Using brain, lung and liver microsomes as the enzyme source in in vitro assays, benzo[a]pyrene (B[a]P) metabolism was studied in fetuses and dams of mice (C57B1/6) and rats (WAG). Separation and quantitation of B[a]P metabolites were performed by h.p.l.c. Microsomal preparations were tested for cytochrome P-450 dependent O-dealkylation of 7-ethoxycoumarin and epoxide hydrolase activities. Another parameter measured included the conjugation of 1-chloro-2,4 dinitrobenzene to glutathione by cytosolic glutathione-S-transferase activity. The induction of B[a]P metabolism was studied after treatment of animals with 5,6-benzoflavone (BF). Mixed function oxygenase, epoxide hydrolase and glutathione-S-transferase activities were transplacentally inducible after dams were treated with BF. Metabolic activation of B[a]P by fetal brain microsomes was lower in both species than that by fetal lung and liver microsomes, but it was higher in fetuses than in adults. All metabolites of B[a]P increased after BF treatment; the production of 7,8-dihydro-7,8-dihydroxybenzo[a]pyrene (7,8-dihydrodiol B[a]P) was higher in brain microsomes from BF-treated rats than that in mice.

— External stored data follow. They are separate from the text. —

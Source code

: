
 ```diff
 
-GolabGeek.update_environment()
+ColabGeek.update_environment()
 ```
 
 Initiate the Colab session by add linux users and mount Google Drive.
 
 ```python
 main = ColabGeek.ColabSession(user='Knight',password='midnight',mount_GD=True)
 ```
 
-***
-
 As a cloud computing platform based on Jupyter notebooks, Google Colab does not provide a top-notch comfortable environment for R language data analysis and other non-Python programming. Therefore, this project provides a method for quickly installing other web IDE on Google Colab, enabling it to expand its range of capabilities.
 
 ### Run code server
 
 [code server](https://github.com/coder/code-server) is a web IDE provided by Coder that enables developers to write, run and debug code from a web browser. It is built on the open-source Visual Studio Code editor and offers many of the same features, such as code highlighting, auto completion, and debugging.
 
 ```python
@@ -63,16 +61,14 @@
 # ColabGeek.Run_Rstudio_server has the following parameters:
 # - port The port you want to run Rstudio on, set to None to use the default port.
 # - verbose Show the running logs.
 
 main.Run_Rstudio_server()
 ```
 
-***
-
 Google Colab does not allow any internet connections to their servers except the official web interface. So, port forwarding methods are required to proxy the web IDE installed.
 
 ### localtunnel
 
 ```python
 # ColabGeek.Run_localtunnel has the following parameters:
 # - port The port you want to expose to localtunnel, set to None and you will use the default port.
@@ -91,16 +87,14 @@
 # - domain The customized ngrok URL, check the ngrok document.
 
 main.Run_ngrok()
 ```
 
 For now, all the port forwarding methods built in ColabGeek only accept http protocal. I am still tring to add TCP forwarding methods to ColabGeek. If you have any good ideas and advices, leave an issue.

In stimulated rats, the formation of 7,8-dihydrodiol B[a]P by fetal brain microsomes were higher than that by fetal lung microsomes, whereas in mice, the opposite was observed. These data suggest that initiation could occur in utero, and partially explain the species-specific differences in susceptibility to transplacental tumorigenesis by polycyclic aromatic hydrocarbons by differences in biotransformation in the target organ.